The chapter's runnable artifact is examples/platform/ml/seed_ready.py. It builds the growth-rate soft sensor and the readiness regressor on the seed-train portion of the simulated state — the early, exponential-growth window of the fed-batch trajectory, which stands in for the N-1 seed stage before production inoculation.

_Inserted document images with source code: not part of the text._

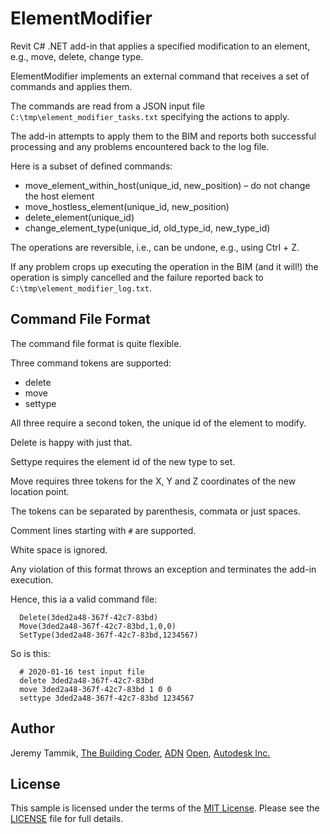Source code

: # ElementModifier

Revit C# .NET add-in that applies a specified modification to an element, e.g., move, delete, change type.

ElementModifier implements an external command that receives a set of commands and applies them.

The commands are read from a JSON input file `C:\tmp\element_modifier_tasks.txt` specifying the actions to apply.

The add-in attempts to apply them to the BIM and reports both successful processing and any problems encountered back to the log file.

Here is a subset of defined commands:

- move_element_within_host(unique_id, new_position) &ndash; do not change the host element
- move_hostless_element(unique_id, new_position)
- delete_element(unique_id)
- change_element_type(unique_id, old_type_id, new_type_id)

The operations are reversible, i.e., can be undone, e.g., using Ctrl + Z.

If any problem crops up executing the operation in the BIM (and it will!) the operation is simply cancelled and the failure reported back to `C:\tmp\element_modifier_log.txt`.


## Command File Format

The command file format is quite flexible.

Three command tokens are supported:

- delete
- move
- settype

All three require a second token, the unique id of the element to modify.

Delete is happy with just that.

Settype requires the element id of the new type to set.

Move requires three tokens for the X, Y and Z coordinates of the new location point.

The tokens can be separated by parenthesis, commata or just spaces.

Comment lines starting with `#` are supported.

White space is ignored.

Any violation of this format throws an exception and terminates the add-in execution.

Hence, this ia a valid command file:

```
  Delete(3ded2a48-367f-42c7-83bd)
  Move(3ded2a48-367f-42c7-83bd,1,0,0)
  SetType(3ded2a48-367f-42c7-83bd,1234567)
```

So is this:

```
  # 2020-01-16 test input file
  delete 3ded2a48-367f-42c7-83bd
  move 3ded2a48-367f-42c7-83bd 1 0 0
  settype 3ded2a48-367f-42c7-83bd 1234567
```

## Author

Jeremy Tammik, [The Building Coder](http://thebuildingcoder.typepad.com), [ADN](http://www.autodesk.com/adn) [Open](http://www.autodesk.com/adnopen), [Autodesk Inc.](http://www.autodesk.com)


## License

This sample is licensed under the terms of the [MIT License](http://opensource.org/licenses/MIT).
Please see the [LICENSE](LICENSE) file for full details.


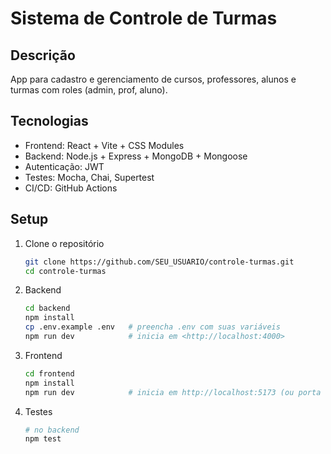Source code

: # Sistema de Controle de Turmas

## Descrição

App para cadastro e gerenciamento de cursos, professores, alunos e turmas com roles (admin, prof, aluno).

## Tecnologias

- Frontend: React + Vite + CSS Modules  
- Backend: Node.js + Express + MongoDB + Mongoose  
- Autenticação: JWT  
- Testes: Mocha, Chai, Supertest  
- CI/CD: GitHub Actions

## Setup

1. Clone o repositório  

   ```bash
   git clone https://github.com/SEU_USUARIO/controle-turmas.git
   cd controle-turmas
   ```

2. Backend

    ```bash
    cd backend
    npm install
    cp .env.example .env   # preencha .env com suas variáveis
    npm run dev            # inicia em <http://localhost:4000>
    ```

3. Frontend

    ```bash
    cd frontend
    npm install
    npm run dev            # inicia em http://localhost:5173 (ou porta configurada)
    ```

4. Testes

    ```bash
    # no backend
    npm test    
    ```
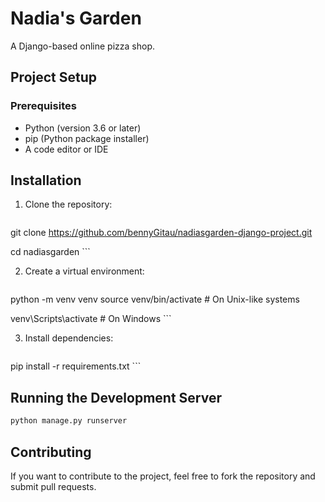 # Nadia's Garden
A Django-based online pizza shop.

## Project Setup
### Prerequisites
- Python (version 3.6 or later)
- pip (Python package installer)
- A code editor or IDE
## Installation
1. Clone the repository:
   ```sh
git clone https://github.com/bennyGitau/nadiasgarden-django-project.git

cd nadiasgarden
    ```


2. Create a virtual environment:
   ```sh
python -m venv venv
source venv/bin/activate  # On Unix-like systems

venv\Scripts\activate  # On Windows
    ```

3. Install dependencies:
   ```sh
pip install -r requirements.txt
    ```

## Running the Development Server
   ```sh
python manage.py runserver
   ```

## Contributing
If you want to contribute to the project, feel free to fork the repository and submit pull requests.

The features are the cheap online proxies; the labels are the (interpolated) growth rate and the time remaining to the target VCD. We use scikit-learn, the canonical open-source library for this scale of problem, and a gradient-boosted regressor because it handles the small, nonlinear, collinear feature set well and gives honest feature importances [1]:

# examples/platform/ml/seed_ready.py — growth-rate soft sensor + readiness regressor
from pathlib import Path
import numpy as np
import pandas as pd
from sklearn.ensemble import GradientBoostingRegressor
from sklearn.model_selection import train_test_split
from sklearn.metrics import r2_score, mean_absolute_error

DATA = Path(__file__).resolve().parents[2] / "datasets"
TARGET_VCD = 2.0          # 1e6 viable cells/mL inoculation threshold (illustrative)
SEED_WINDOW_DAYS = 4.0    # the N-1 expansion window stands in for the seed stage

def load_seed_state() -> pd.DataFrame:
    """The exponential-growth window of the fed-batch state = the N-1 seed stage."""
    s = pd.read_parquet(DATA / "fedbatch_state.parquet")
    s = s[s["t_day"] <= SEED_WINDOW_DAYS].copy()
    # cheap online proxies for growth (no Raman, no titer probe at seed scale)
    s["our_proxy"] = s["Xv_e6_per_mL"]                       # OUR tracks viable biomass
    s["glc_slope"] = s["glucose_g_L"].diff().rolling(30).mean().fillna(0.0)
    s["lac_rate"]  = s["lactate_g_L"].diff().rolling(30).mean().fillna(0.0)
    # interpolated specific growth rate mu from log-density slope (per day)
    lnx = np.log(np.clip(s["Xv_e6_per_mL"].to_numpy(), 1e-6, None))
    s["mu_per_day"] = np.gradient(lnx, s["t_day"].to_numpy())
    # label: hours until the culture first reaches TARGET_VCD
    reach = s.loc[s["Xv_e6_per_mL"] >= TARGET_VCD, "t_day"]
    t_reach = float(reach.iloc[0]) if len(reach) else SEED_WINDOW_DAYS
    s["hours_to_ready"] = np.clip((t_reach - s["t_day"]) * 24.0, 0.0, None)
    return s

def train(seed: int = 2026) -> dict:
    s = load_seed_state()
    feats = ["our_proxy", "glc_slope", "lac_rate", "DO_pct", "pH", "t_day"]
    X = s[feats].to_numpy()
    # two heads on the same features: growth-rate now, and time-to-ready
    out = {}
    for name, y in (("mu", s["mu_per_day"]), ("readiness", s["hours_to_ready"])):
        Xtr, Xte, ytr, yte = train_test_split(X, y.to_numpy(), test_size=0.3, random_state=seed)
        m = GradientBoostingRegressor(n_estimators=300, max_depth=3, random_state=seed).fit(Xtr, ytr)
        pred = m.predict(Xte)
        out[name] = {"r2": round(float(r2_score(yte, pred)), 4),
                     "mae": round(float(mean_absolute_error(yte, pred)), 4)}
    return out

if __name__ == "__main__":
    r = train()
    print(f"growth-rate soft sensor : R2={r['mu']['r2']}  MAE={r['mu']['mae']} /day")
    print(f"readiness regressor     : R2={r['readiness']['r2']}  MAE={r['readiness']['mae']} h")
    assert r["mu"]["r2"] > 0.8 and r["readiness"]["r2"] > 0.8, "seed signal too weak"
    print("ASSERT ok: seed-train signals are predictive of growth rate and readiness.")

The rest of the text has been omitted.